Teaching political science, writing for The Nation and hosting a political TV show have distorted my perception of the importance of electoral politics to ordinary Americans. People in my world pore over the latest polls and are breathless with anticipation nearly every Tuesday. But for most Americans, politics is background noise. On a cool, rainy Monday in April, I spent the afternoon at the Village Inn diner in Virginia Beach talking with the locals who frequent this retro community institution, which serves breakfast all day and bakes its pies fresh every morning.

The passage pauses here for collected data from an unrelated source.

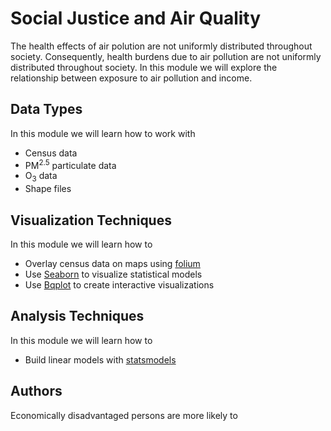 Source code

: # Social Justice and Air Quality

The health effects of air polution are not uniformly distributed throughout society. 
Consequently, health burdens due to air pollution are not uniformly distributed throughout society.
In this module we will explore the relationship between exposure to air pollution and income.

## Data Types

In this module we will learn how to work with

* Census data 
* PM<sup>2.5</sup> particulate data
* O<sub>3</sub> data
* Shape files

## Visualization Techniques

In this module we will learn how to 

* Overlay census data on maps using [folium]()
* Use [Seaborn](https://seaborn.pydata.org/) to visualize statistical models
* Use [Bqplot](https://github.com/bloomberg/bqplot) to create interactive visualizations

## Analysis Techniques

In this module we will learn how to

* Build linear models with [statsmodels](https://www.statsmodels.org/stable/index.html)

## Authors


Economically disadvantaged persons are more likely to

Virginia will be critically important in 2012. Democrats will focus on black voters in Richmond, liberals in the DC suburbs and the growing Latino vote throughout the state. Republicans will press in rural areas, small towns along the North Carolina border and conservative areas on the western edge of the state. Both parties are likely to flood Virginia Beach, Hampton and Norfolk—a densely populated purple region, rich in swing voters and conveniently located a day trip away from the Beltway. I figured if there was anywhere to find politically attuned Americans, it would be in a place that will shortly become the center of the electoral universe. During my hours at the Village Inn, I encountered people with widely varying levels of political knowledge and sharply divergent points of view.
A small-business owner in his 40s bemoaned the idea that Americans would be forced to “choose between food and jail” if the individual mandate of the Affordable Care Act is allowed to stand. “How can the government force us to buy insurance if we can’t afford it?” This man was sufficiently informed to know that healthcare reform is under Supreme Court review, but he clearly didn’t understand the consequences associated with the individual mandate. Violating the mandate will carry a small fine, not prison time.
I spoke with a military mom whose son had just returned from a tour in Afghanistan. This spunky, 50-something white woman explained that she was a Republican but voted for President Obama in 2008. “Not this time, though,” she told me forcefully. “I am sick of him putting other countries before America.” She said that she learned a lot from Glenn Beck during the past four years, and she said she was disgusted by the president’s lies. She did not question his citizenship, just his honesty.
A few feet away, a large, multiracial, intergenerational group pushed together several tables to accommodate their dinner plates and their notebooks. They were part of the local Virginia Beach Democratic Committee and were meeting to discuss their strategies to help re-elect the president. They told me confidently that the Tidewater area in Virginia would help Obama once again turn Virginia blue in 2012. Each was an ardent Obama supporter, and several asserted that he would someday be understood as America’s best and most effective president.
A pair of undecided voters explained their opposition to both candidates in conscientious and accurate detail. How could they be expected to support the president when his military base closings were having a negative economic impact in their communities? Why would they trust Mitt Romney to look out for the interests of working families when his joke about a $10,000 bet made him seem so out of touch with their lives? In their view, neither candidate seemed to really get it.